For now we see only a reflection as in a mirror; then we shall see face to face. Now I know in part; then I shall know fully, even as I am fully known.
1 Corinthians 13:12
Some mornings I will open up a new page here at DerekMaul.blog with exactly what I want to write already half-formed in my mind. There has either been a scripture or an event or a series of photographs that have inspired me and I am ready to go.
Then there are days like today, when it is difficult to settle in on any one idea. There is so much of interest that invites commentary – both in day-to-day life here and in the wider world – but I am not sure where I need to land.
Then I think about two events from this past weekend and the way in which all the various threads of life are knitted together through our faith and – more specifically – the community of faithful people where were worship.
Group Hug:
First, Saturday’s funeral and memorial service for Connie Harrell over at Wake Forest Presbyterian Church (where Rebekah served prior to her retirement in 2021). There is a deep sense, at events like this, of being drawn into an extensive and generous group-hug, and there seems – in these moments – to be such an aching clarity regarding life. As if in the context of death, the celebration of life and eternity, everything that is unimportant is stripped away.
Then, when a smaller group of us drove out to the burial at the quiet cemetery in Bunn, the profound understanding both of finality and something more, a truth just as real as the life we experience here for these brief decades.
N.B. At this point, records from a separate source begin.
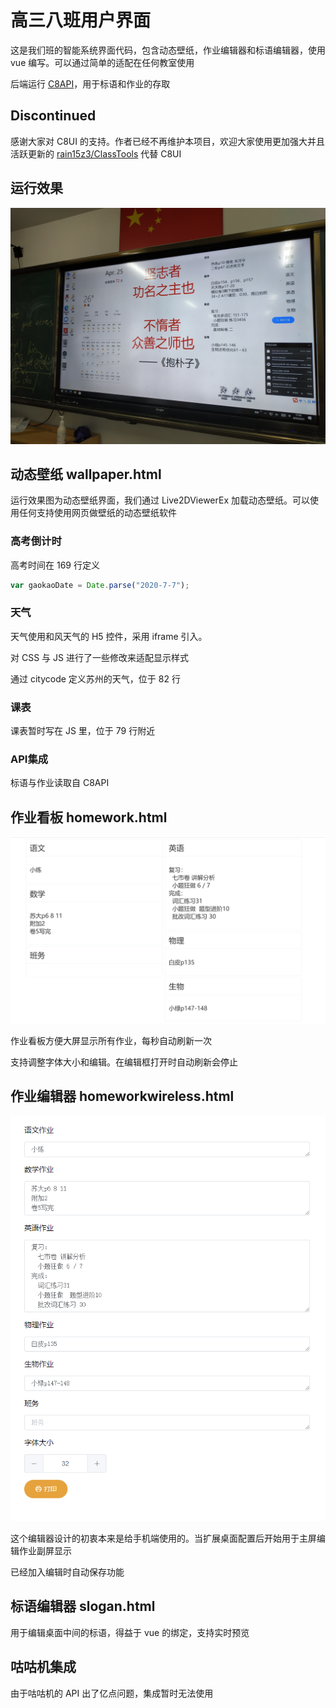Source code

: # 高三八班用户界面
这是我们班的智能系统界面代码，包含动态壁纸，作业编辑器和标语编辑器，使用 vue 编写。可以通过简单的适配在任何教室使用

后端运行 [C8API](https://github.com/clansty/c8api)，用于标语和作业的存取

## Discontinued

感谢大家对 C8UI 的支持。作者已经不再维护本项目，欢迎大家使用更加强大并且活跃更新的 [rain15z3/ClassTools](https://github.com/rain15z3/ClassTools) 代替 C8UI

## 运行效果
![](pic/6819830748384592397.jpg)

## 动态壁纸 wallpaper.html
运行效果图为动态壁纸界面，我们通过 Live2DViewerEx 加载动态壁纸。可以使用任何支持使用网页做壁纸的动态壁纸软件

### 高考倒计时
高考时间在 169 行定义
```js
var gaokaoDate = Date.parse("2020-7-7");
```

### 天气
天气使用和风天气的 H5 控件，采用 iframe 引入。

对 CSS 与 JS 进行了一些修改来适配显示样式

通过 citycode 定义苏州的天气，位于 82 行

### 课表
课表暂时写在 JS 里，位于 79 行附近

### API集成
标语与作业读取自 C8API

## 作业看板 homework.html
![](pic/homework.jpg)

作业看板方便大屏显示所有作业，每秒自动刷新一次

支持调整字体大小和编辑。在编辑框打开时自动刷新会停止

## 作业编辑器 homeworkwireless.html
![](pic/edit.png)

这个编辑器设计的初衷本来是给手机端使用的。当扩展桌面配置后开始用于主屏编辑作业副屏显示

已经加入编辑时自动保存功能

## 标语编辑器 slogan.html
用于编辑桌面中间的标语，得益于 vue 的绑定，支持实时预览

## 咕咕机集成
由于咕咕机的 API 出了亿点问题，集成暂时无法使用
“For now we see only a reflection as in a mirror; then we shall see face to face. Now I know in part; then I shall know fully, even as I am fully known” (1 Corinthians 13:12).
Youth Dessert-Auction:
Fast forward to Sunday back home in Tarboro, where we gathered in the fellowship hall for lunch and a “dessert auction” designed to raise funds for youth ministry events this summer.
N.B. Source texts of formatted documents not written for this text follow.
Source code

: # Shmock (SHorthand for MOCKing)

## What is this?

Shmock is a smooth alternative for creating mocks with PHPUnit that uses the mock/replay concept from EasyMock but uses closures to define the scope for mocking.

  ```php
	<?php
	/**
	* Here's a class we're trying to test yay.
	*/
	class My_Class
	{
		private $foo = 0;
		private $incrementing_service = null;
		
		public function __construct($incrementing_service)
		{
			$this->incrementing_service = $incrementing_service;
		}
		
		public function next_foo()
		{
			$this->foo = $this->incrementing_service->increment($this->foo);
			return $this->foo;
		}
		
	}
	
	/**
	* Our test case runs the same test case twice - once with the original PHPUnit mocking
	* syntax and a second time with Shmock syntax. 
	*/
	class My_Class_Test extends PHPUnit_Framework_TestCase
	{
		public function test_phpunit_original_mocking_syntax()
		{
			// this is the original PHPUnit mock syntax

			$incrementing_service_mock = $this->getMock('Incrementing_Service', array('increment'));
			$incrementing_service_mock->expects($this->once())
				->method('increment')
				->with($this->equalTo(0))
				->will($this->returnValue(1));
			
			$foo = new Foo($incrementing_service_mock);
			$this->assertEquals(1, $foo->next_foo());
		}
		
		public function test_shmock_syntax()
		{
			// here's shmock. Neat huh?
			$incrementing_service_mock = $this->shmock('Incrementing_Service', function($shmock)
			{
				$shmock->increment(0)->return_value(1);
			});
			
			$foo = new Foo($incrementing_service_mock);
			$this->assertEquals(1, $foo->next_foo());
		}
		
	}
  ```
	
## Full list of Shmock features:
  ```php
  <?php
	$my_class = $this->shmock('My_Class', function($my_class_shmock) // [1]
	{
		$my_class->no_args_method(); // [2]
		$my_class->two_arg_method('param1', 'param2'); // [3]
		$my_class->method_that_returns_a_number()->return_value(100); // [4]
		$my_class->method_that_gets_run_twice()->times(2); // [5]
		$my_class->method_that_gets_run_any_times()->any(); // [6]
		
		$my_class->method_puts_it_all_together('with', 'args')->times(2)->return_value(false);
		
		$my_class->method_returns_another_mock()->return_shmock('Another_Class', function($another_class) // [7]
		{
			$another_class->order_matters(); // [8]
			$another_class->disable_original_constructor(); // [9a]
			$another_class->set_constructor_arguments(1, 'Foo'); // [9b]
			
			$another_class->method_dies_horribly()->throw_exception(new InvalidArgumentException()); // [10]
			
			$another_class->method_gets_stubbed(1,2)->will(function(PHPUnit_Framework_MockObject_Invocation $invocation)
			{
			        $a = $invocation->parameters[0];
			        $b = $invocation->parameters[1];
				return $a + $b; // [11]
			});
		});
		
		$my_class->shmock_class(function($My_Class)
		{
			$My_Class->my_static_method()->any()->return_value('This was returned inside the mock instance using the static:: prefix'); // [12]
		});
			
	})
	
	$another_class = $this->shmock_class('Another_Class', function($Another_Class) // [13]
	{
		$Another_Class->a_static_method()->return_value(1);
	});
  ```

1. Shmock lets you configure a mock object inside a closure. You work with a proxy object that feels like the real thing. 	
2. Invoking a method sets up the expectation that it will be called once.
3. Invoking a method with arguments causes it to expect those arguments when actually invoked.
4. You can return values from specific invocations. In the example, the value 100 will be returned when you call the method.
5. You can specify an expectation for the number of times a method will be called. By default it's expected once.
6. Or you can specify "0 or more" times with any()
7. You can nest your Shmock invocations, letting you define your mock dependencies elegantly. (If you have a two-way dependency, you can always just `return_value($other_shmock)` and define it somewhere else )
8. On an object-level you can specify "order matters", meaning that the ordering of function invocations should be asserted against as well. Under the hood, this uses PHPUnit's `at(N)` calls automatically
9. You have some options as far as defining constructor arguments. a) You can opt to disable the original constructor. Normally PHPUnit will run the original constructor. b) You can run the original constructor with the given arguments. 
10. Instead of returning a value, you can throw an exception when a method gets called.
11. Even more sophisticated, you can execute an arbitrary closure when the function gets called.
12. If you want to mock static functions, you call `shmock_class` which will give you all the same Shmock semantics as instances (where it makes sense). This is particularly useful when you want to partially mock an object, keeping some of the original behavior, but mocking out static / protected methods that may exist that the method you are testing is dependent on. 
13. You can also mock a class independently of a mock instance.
The silliness, the laughter, the friendly out-bidding for pound cakes and cheesecakes and cookies and tiramisu followed by sharing with those who came up short, and then writing checks for way more than the amount we bid because the bottom line is supporting and encouraging all these teens and their families.
Life! The juxtaposition of two ends of the spectrum but all essentially about the same truth. And that truth is the fact that we were created for the specific purpose of community.
We belong to God, yes, and we also belong to one-another. This is why Jesus summarized all the important commandments in the context of wholehearted love, love in practice both for God and our neighbor too.
The place where all this plays out so beautifully is church.
Church does not need, by the way, to be perfect. It is simply better when we are all there, and when we take that commitment to the Good News with us into the world where we live from day to day.
So I offer this invitation, in humility and in love. Become part of this imperfect, messy, love-saturated family – where the same faith and communion that gathered to mark Connie’s transition into eternity, also laughed and encouraged and prayed and ate too much dessert with the youth the very next day.
Because this is vital, it is real, it is eternal and it is the only response to this broken world that will ever make sense.